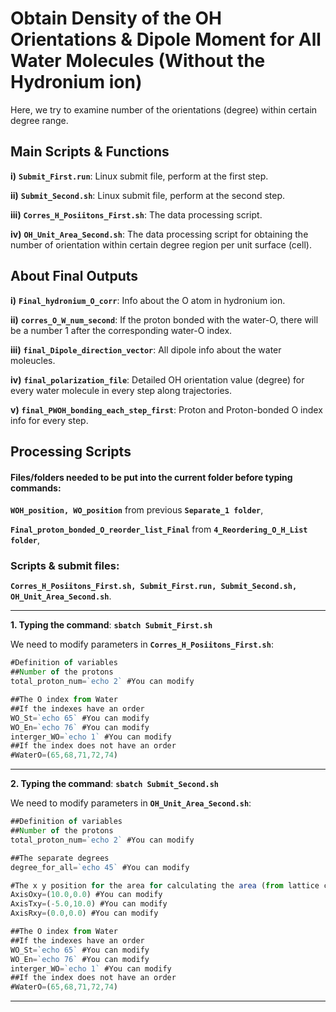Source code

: # Obtain Density of the OH Orientations & Dipole Moment for All Water Molecules (Without the Hydronium ion)

Here, we try to examine number of the orientations (degree) within certain degree range. 

## Main Scripts & Functions

**i)** **`Submit_First.run`**: Linux submit file, perform at the first step.

**ii)** **`Submit_Second.sh`**: Linux submit file, perform at the second step.

**iii)** **`Corres_H_Posiitons_First.sh`**: The data processing script.

**iv)** **`OH_Unit_Area_Second.sh`**: The data processing script for obtaining the number of orientation within certain degree region per unit surface (cell). 

## About Final Outputs

**i)** **`Final_hydronium_O_corr`**: Info about the O atom in hydronium ion.

**ii)** **`corres_O_W_num_second`**: If the proton bonded with the water-O, there will be a number 1 after the corresponding water-O index.

**iii)** **`final_Dipole_direction_vector`**: All dipole info about the water moleucles.

**iv)** **`final_polarization_file`**: Detailed OH orientation value (degree) for every water molecule in every step along trajectories.

**v)** **`final_PWOH_bonding_each_step_first`**: Proton and Proton-bonded O index info for every step.

## Processing Scripts

#### Files/folders needed to be put into the current folder before typing commands:

**`WOH_position, WO_position`** from previous **`Separate_1 folder`**,

**`Final_proton_bonded_O_reorder_list_Final`** from **`4_Reordering_O_H_List folder`**,

### Scripts & submit files: 

**`Corres_H_Posiitons_First.sh, Submit_First.run, Submit_Second.sh, OH_Unit_Area_Second.sh`**.

****

**1. Typing the command**: **`sbatch Submit_First.sh`**

We need to modify parameters in **`Corres_H_Posiitons_First.sh`**:

```javascript
#Definition of variables
##Number of the protons
total_proton_num=`echo 2` #You can modify 

##The O index from Water 
##If the indexes have an order
WO_St=`echo 65` #You can modify 
WO_En=`echo 76` #You can modify 
interger_WO=`echo 1` #You can modify 
##If the index does not have an order
#WaterO=(65,68,71,72,74)
```

****

**2. Typing the command**: **`sbatch Submit_Second.sh`**

We need to modify parameters in **`OH_Unit_Area_Second.sh`**:

```javascript
##Definition of variables
##Number of the protons
total_proton_num=`echo 2` #You can modify 

##The separate degrees
degree_for_all=`echo 45` #You can modify 

#The x y position for the area for calculating the area (from lattice constants)
AxisOxy=(10.0,0.0) #You can modify 
AxisTxy=(-5.0,10.0) #You can modify 
AxisRxy=(0.0,0.0) #You can modify 

##The O index from Water 
##If the indexes have an order
WO_St=`echo 65` #You can modify 
WO_En=`echo 76` #You can modify 
interger_WO=`echo 1` #You can modify 
##If the index does not have an order
#WaterO=(65,68,71,72,74)
```

****
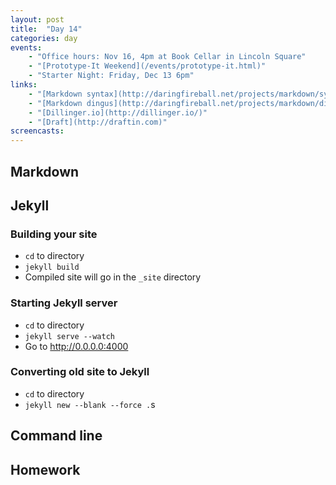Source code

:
 ```yaml
---
layout: post
title:  "Day 14"
categories: day
events:
    - "Office hours: Nov 16, 4pm at Book Cellar in Lincoln Square"
    - "[Prototype-It Weekend](/events/prototype-it.html)"
    - "Starter Night: Friday, Dec 13 6pm"
links:
    - "[Markdown syntax](http://daringfireball.net/projects/markdown/syntax)"
    - "[Markdown dingus](http://daringfireball.net/projects/markdown/dingus)"
    - "[Dillinger.io](http://dillinger.io/)"
    - "[Draft](http://draftin.com)"
screencasts:
---
```


## Markdown

## Jekyll

### Building your site

- `cd` to directory
- `jekyll build`
- Compiled site will go in the `_site` directory

### Starting Jekyll server

- `cd` to directory
- `jekyll serve --watch`
- Go to http://0.0.0.0:4000

### Converting old site to Jekyll

- `cd` to directory
- `jekyll new --blank --force .`s

## Command line

## Homework
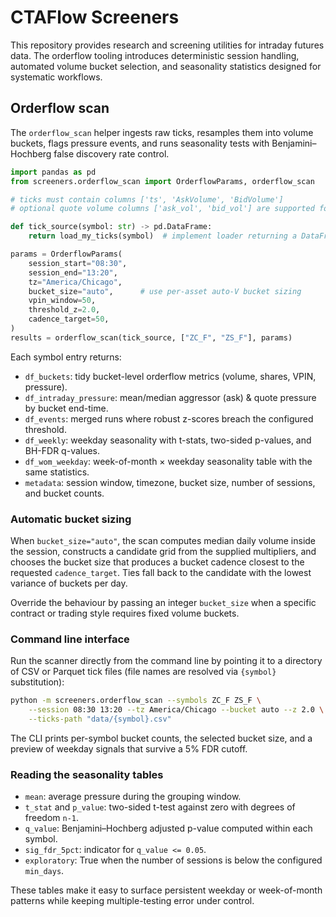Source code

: # CTAFlow Screeners

This repository provides research and screening utilities for intraday futures data. The
orderflow tooling introduces deterministic session handling, automated volume bucket
selection, and seasonality statistics designed for systematic workflows.

## Orderflow scan

The `orderflow_scan` helper ingests raw ticks, resamples them into volume buckets, flags
pressure events, and runs seasonality tests with Benjamini–Hochberg false discovery rate
control.

```python
import pandas as pd
from screeners.orderflow_scan import OrderflowParams, orderflow_scan

# ticks must contain columns ['ts', 'AskVolume', 'BidVolume']
# optional quote volume columns ['ask_vol', 'bid_vol'] are supported for quote-share metrics

def tick_source(symbol: str) -> pd.DataFrame:
    return load_my_ticks(symbol)  # implement loader returning a DataFrame per symbol

params = OrderflowParams(
    session_start="08:30",
    session_end="13:20",
    tz="America/Chicago",
    bucket_size="auto",      # use per-asset auto-V bucket sizing
    vpin_window=50,
    threshold_z=2.0,
    cadence_target=50,
)
results = orderflow_scan(tick_source, ["ZC_F", "ZS_F"], params)
```

Each symbol entry returns:

- `df_buckets`: tidy bucket-level orderflow metrics (volume, shares, VPIN, pressure).
- `df_intraday_pressure`: mean/median aggressor (ask) & quote pressure by bucket end-time.
- `df_events`: merged runs where robust z-scores breach the configured threshold.
- `df_weekly`: weekday seasonality with t-stats, two-sided p-values, and BH-FDR q-values.
- `df_wom_weekday`: week-of-month × weekday seasonality table with the same statistics.
- `metadata`: session window, timezone, bucket size, number of sessions, and bucket counts.

### Automatic bucket sizing

When `bucket_size="auto"`, the scan computes median daily volume inside the session,
constructs a candidate grid from the supplied multipliers, and chooses the bucket size that
produces a bucket cadence closest to the requested `cadence_target`. Ties fall back to the
candidate with the lowest variance of buckets per day.

Override the behaviour by passing an integer `bucket_size` when a specific contract or
trading style requires fixed volume buckets.

### Command line interface

Run the scanner directly from the command line by pointing it to a directory of CSV or
Parquet tick files (file names are resolved via `{symbol}` substitution):

```bash
python -m screeners.orderflow_scan --symbols ZC_F ZS_F \
    --session 08:30 13:20 --tz America/Chicago --bucket auto --z 2.0 \
    --ticks-path "data/{symbol}.csv"
```

The CLI prints per-symbol bucket counts, the selected bucket size, and a preview of
weekday signals that survive a 5% FDR cutoff.

### Reading the seasonality tables

- `mean`: average pressure during the grouping window.
- `t_stat` and `p_value`: two-sided t-test against zero with degrees of freedom `n-1`.
- `q_value`: Benjamini–Hochberg adjusted p-value computed within each symbol.
- `sig_fdr_5pct`: indicator for `q_value <= 0.05`.
- `exploratory`: True when the number of sessions is below the configured `min_days`.

These tables make it easy to surface persistent weekday or week-of-month patterns while
keeping multiple-testing error under control.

········

EXERCISE PROMPT:
State the number of lines of the preceding material in which the word "daringfireball" is found, and nothing more.

TASK SOLUTION:
2